19 'Comebacks' to Use When Someone Tells You to 'Just Push Through' Your Symptoms
One of the aspects of chronic illness that some people seem to have a hard time time understanding is that if you have a job, plans with friends, chores or any other activity people might expect you to do, you can’t simply “push through” your symptoms and participate. Even if you don’t “look” sick or “seemed fine yesterday,” that doesn’t mean your symptoms aren’t a big deal. Exerting energy you don’t really have can lead to even more fatigue and pain the next day, so it can actually be dangerous for you to force yourself to do things — making it frustrating when people urge you to “just push through” anyway.
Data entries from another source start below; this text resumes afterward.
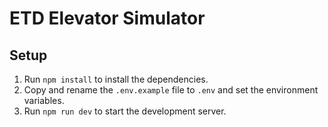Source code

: # ETD Elevator Simulator

## Setup

1. Run `npm install` to install the dependencies.
1. Copy and rename the `.env.example` file to `.env` and set the environment variables.
1. Run `npm run dev` to start the development server.
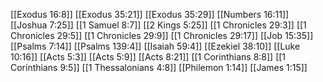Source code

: [[Exodus 16:8]]
[[Exodus 35:21]]
[[Exodus 35:29]]
[[Numbers 16:11]]
[[Joshua 7:25]]
[[1 Samuel 8:7]]
[[2 Kings 5:25]]
[[1 Chronicles 29:3]]
[[1 Chronicles 29:5]]
[[1 Chronicles 29:9]]
[[1 Chronicles 29:17]]
[[Job 15:35]]
[[Psalms 7:14]]
[[Psalms 139:4]]
[[Isaiah 59:4]]
[[Ezekiel 38:10]]
[[Luke 10:16]]
[[Acts 5:3]]
[[Acts 5:9]]
[[Acts 8:21]]
[[1 Corinthians 8:8]]
[[1 Corinthians 9:5]]
[[1 Thessalonians 4:8]]
[[Philemon 1:14]]
[[James 1:15]]
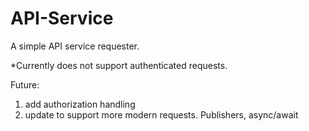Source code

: # API-Service

A simple API service requester. 

*Currently does not support authenticated requests.

Future:
1. add authorization handling
2. update to support more modern requests. Publishers, async/await
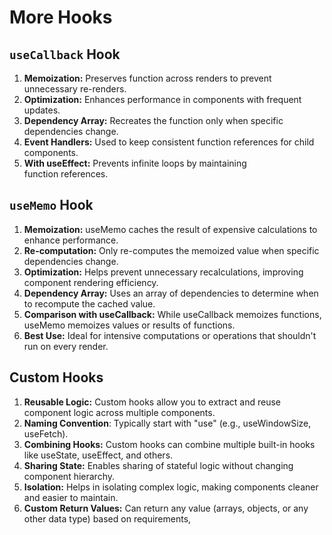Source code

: # More Hooks


## `useCallback` Hook
1. **Memoization:** Preserves function across renders to prevent unnecessary re-renders.
2. **Optimization:** Enhances performance in components with frequent updates.
3. **Dependency Array:** Recreates the function only when specific dependencies change.
4. **Event Handlers:** Used to keep consistent function references for child components.
5. **With useEffect:** Prevents infinite loops by maintaining function references.


## `useMemo` Hook
1. **Memoization:** useMemo caches the result of expensive calculations to enhance performance.
2. **Re-computation:** Only re-computes the memoized value when specific dependencies change.
3. **Optimization:** Helps prevent unnecessary recalculations, improving component rendering efficiency.
4. **Dependency Array:** Uses an array of dependencies to determine when to recompute the cached value.
5. **Comparison with useCallback:** While useCallback memoizes functions, useMemo memoizes values or results of functions.
6. **Best Use:** Ideal for intensive computations or operations that shouldn't run on every render.


## Custom Hooks
1. **Reusable Logic:** Custom hooks allow you to extract and reuse component logic across multiple components.
2. **Naming Convention**: Typically start with "use" (e.g., useWindowSize, useFetch).
3. **Combining Hooks:** Custom hooks can combine multiple built-in hooks like useState, useEffect, and others.
4. **Sharing State:** Enables sharing of stateful logic without changing component hierarchy.
5. **Isolation:** Helps in isolating complex logic, making components cleaner and easier to maintain.
6. **Custom Return Values:** Can return any value (arrays, objects, or any other data type) based on requirements,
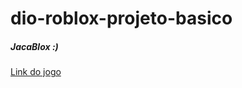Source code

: # dio-roblox-projeto-basico
##### JacaBlox :)

[Link do jogo](https://www.roblox.com/games/86875062995795/Palco-noturno)
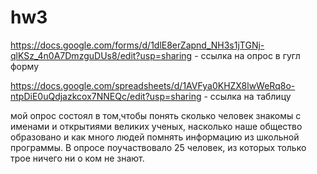 # hw3
https://docs.google.com/forms/d/1dlE8erZapnd_NH3s1jTGNj-qlKSz_4n0A7DmzguDUs8/edit?usp=sharing - ссылка на опрос в гугл форму


https://docs.google.com/spreadsheets/d/1AVFya0KHZX8lwWeRq8o-ntpDiE0uQdjazkcox7NNEQc/edit?usp=sharing - ссылка на таблицу


мой опрос состоял в том,чтобы понять сколько человек знакомы с именами и открытиями великих ученых, насколько наше общество образовано и как много людей помнять информацию из школьной программы.  В опросе поучаствовало 25 человек, из которых только трое ничего ни о ком не знают. 
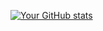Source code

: 
[![Your GitHub stats](https://github-readme-stats.vercel.app/api?username=gabrielnoronhatp&show_icons=true&count_private=true&hide=prs&theme=radical)](https://github.com/anuraghazra/github-readme-stats)
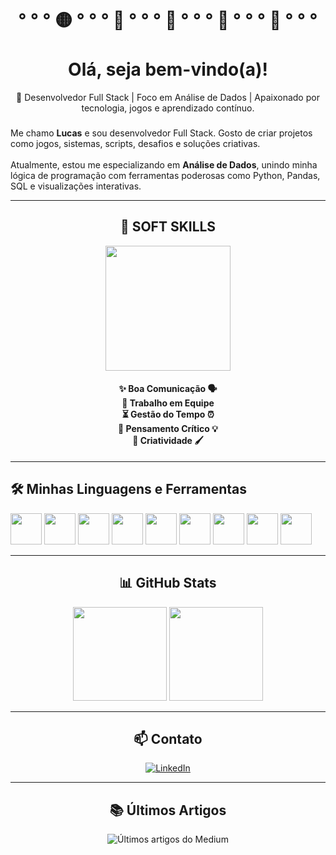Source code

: <h1 align="center">° ° °  🟡 ° ° ° 🍒 ° ° ° 👻 ° ° ° 👻 ° ° ° 🍉 ° ° ° <br><br>Olá, seja bem-vindo(a)!</h1>

<p align="center">🚀 Desenvolvedor Full Stack | Foco em Análise de Dados | Apaixonado por tecnologia, jogos e aprendizado contínuo.</p>

###

<p align="left">
  Me chamo <strong>Lucas</strong> e sou desenvolvedor Full Stack. Gosto de criar projetos como jogos, sistemas, scripts, desafios e soluções criativas.<br><br>
  Atualmente, estou me especializando em <strong>Análise de Dados</strong>, unindo minha lógica de programação com ferramentas poderosas como Python, Pandas, SQL e visualizações interativas.
</p>

---

<h2 align="center">🧠 SOFT SKILLS</h2>

<div align="center">
  <img height="200" src="https://giffiles.alphacoders.com/370/3703.gif" />
</div>

<h4 align="center">
✨ Boa Comunicação 🗣️<br>
🤝 Trabalho em Equipe<br>
⏳ Gestão do Tempo ⏰<br>
🧠 Pensamento Crítico 💡<br>
🎨 Criatividade 🖌️
</h4>

---

<h2 align="left">🛠️ Minhas Linguagens e Ferramentas</h2>

<div align="left">
  <img src="https://cdn.jsdelivr.net/gh/devicons/devicon/icons/html5/html5-original.svg" height="50" />
  <img src="https://cdn.jsdelivr.net/gh/devicons/devicon/icons/css3/css3-original.svg" height="50" />
  <img src="https://cdn.jsdelivr.net/gh/devicons/devicon/icons/javascript/javascript-original.svg" height="50" />
  <img src="https://cdn.jsdelivr.net/gh/devicons/devicon/icons/typescript/typescript-original.svg" height="50" />
  <img src="https://cdn.jsdelivr.net/gh/devicons/devicon/icons/python/python-original.svg" height="50" />
  <img src="https://cdn.jsdelivr.net/gh/devicons/devicon/icons/java/java-original.svg" height="50" />
  <img src="https://cdn.jsdelivr.net/gh/devicons/devicon/icons/cplusplus/cplusplus-original.svg" height="50" />
  <img src="https://cdn.jsdelivr.net/gh/devicons/devicon/icons/mysql/mysql-original.svg" height="50" />
  <img src="https://cdn.jsdelivr.net/gh/devicons/devicon/icons/postgresql/postgresql-original.svg" height="50" />
</div>

---

<h2 align="center">📊 GitHub Stats</h2>

<div align="center">
  <img src="https://github-readme-stats.vercel.app/api?username=LuukaDev&show_icons=true&theme=dracula&include_all_commits=true&count_private=true&hide_border=false" height="150" />
  <img src="https://github-readme-stats.vercel.app/api/top-langs?username=LuukaDev&layout=compact&langs_count=6&theme=dracula&hide_border=false" height="150" />
</div>

---

<h2 align="center">📫 Contato</h2>

<p align="center">
  <a href="https://www.linkedin.com/in/lucasnogsilva/" target="_blank">
    <img src="https://img.shields.io/badge/LinkedIn-blue?style=for-the-badge&logo=linkedin" alt="LinkedIn" />
  </a>
</p>

---


<h2 align="center">📚 Últimos Artigos</h2>

<div align="center">
  <img src="https://github-read-medium-git-main.pahlevikun.vercel.app/latest?limit=4" alt="Últimos artigos do Medium" />
</div>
So when someone does suggest that you push through your illness, what do you say in response? Of course, you don’t owe anyone an explanation of your illness and the choices you make, and if you’re more comfortable simply ignoring the comment or changing the subject, that’s completely OK! But sometimes, you might want to explain why their question is misguided or even hurtful (especially if the comment is coming from someone you interact with regularly), or at least have some sort of response ready to go since it can be hard figuring out what to say in the moment. So we asked our Mighty community to share a “comeback” you could use when someone asks you to “push through” your illness.
Hopefully, these responses can help correct and inform others about the reality of chronic illness and why their question can do more harm than good.
Here’s what our Mighty community shared:
- “That’s when I say, ‘I pushed through just to get to this moment.'” — Catherine K.
- “My expression says it all. I don’t have to say a word!” — KellyAnn P.
- “Every day all day we push through, we crawl, we go beyond our limits for others to feel more comfortable. Should you make me comfortable when you don’t feel well? I thought so. So until you can walk up the stairs in my shoes or socks… keep holding that thought.” — Nicole W.
- “I tell them to go wrap themselves in super tight Saran wrap, throw themselves into walls, the floor, furniture ’til they have bruises all over then stay up for 48 hours and then ‘push through.’ Sometimes graphic imagery gets the point across better than anything else.” — AnneMarie G.
- “Every day you see me… that’s me pushing through.” — Lisa R.
- “I’ve tried [responding] and I end up making things worse… since then I stopped caring what other people think about me taking care of my health. I have several doctors and they all agree I am doing what I need to.” — Katherine M.
- “I push through every single day. Today, the block is too big. If I push any harder, I’ll spend a week in the hospital and another month recovering at home… I’d love some home cooked meals for my recovery if you’re volunteering though!” — Sarah R.
- “Sure. And be prepared to pick me up off the floor.” — Jennifer C.
- “Are you going to carry me to the doctor or ER and pay the medical bill after? ‘Cause then I will. If not, let me decide what I can and cannot do.” — Sarah N.
- “I get this comment a lot. I’ve learned to say, ‘I do push through a lot, but there is a point where it is so severe, there is no more strength to push.'” — Sheila W.
- “Oh honey, I’ve been pushing through a lot harder than most for the majority of my life, but thanks.” — Rachel F.
- “I’ve pushed out two kids. If pushing would work here, I’d manage.” — Gabbie J.
- “I’ve just started saying it back to them when they complain about being so sick with a cold, after working out, really any time they complain. They usually get pissed but I just smile and look away.” — Nancy L.
- “‘I tried that for years. It left me with permanent muscle damage.’ Or, ‘Pretty sure that my doctors know more about my situation than you do, and they told me not to.'” — Patricia H.
- “Every day is pushing through. The days that I can’t, I really can’t. Imagine someone putting hundreds of needles in your leg and back and lighting them on fire, and that is what nerve pain is.” — Ash L.
- “I used to run marathons, at my first one I hit the proverbial wall at mile 18. The next eight miles were the slowest most painful miles ever ran, but I accomplished it. Pushing through is like that. Legs made of lead, zero energy to even shuffle, and pain. When you push through with chronic illness there is no finish line, no medal, no accomplishment – all you get is nausea, dizziness, vertigo, tachycardia, bradycardia, headaches, body aches, crushing fatigue, stomach pain and a rash. When you’re willing to run a marathon, I’ll push through.'” — Mary O.
- “If I push through, I’m going to be paying for it for days.” — Megan M.
- “‘Pushing through it means I’m going to pay for it later.’ ‘Well, you seemed better… ‘ ‘Yes, because I pushed through it, now [I’m] not so good.'” — Christi V.
- “Don’t worry… I’m trying.” — Rachel L.